**Saved entries:**
● ● ● ● ●

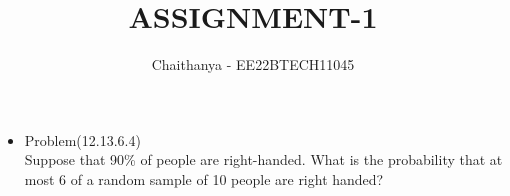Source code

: \documentclass{article}
\title{ASSIGNMENT-1}
\author{Chaithanya - EE22BTECH11045 }
\begin{document}
\maketitle
\begin{itemize}
\item Problem(12.13.6.4)\\
Suppose that 90\% of people are right-handed. What is the probability that at most 6 of a random sample of 10 people are right handed?
\end{itemize}
\end{document}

● ● ● ● ●

**Directions:**
Each line from the one containing "Suppose that 90\%" to the close of the records must appear in the output exactly, and no other line.

**Response below:**
Suppose that 90\% of people are right-handed. What is the probability that at most 6 of a random sample of 10 people are right handed?
\end{itemize}
\end{document}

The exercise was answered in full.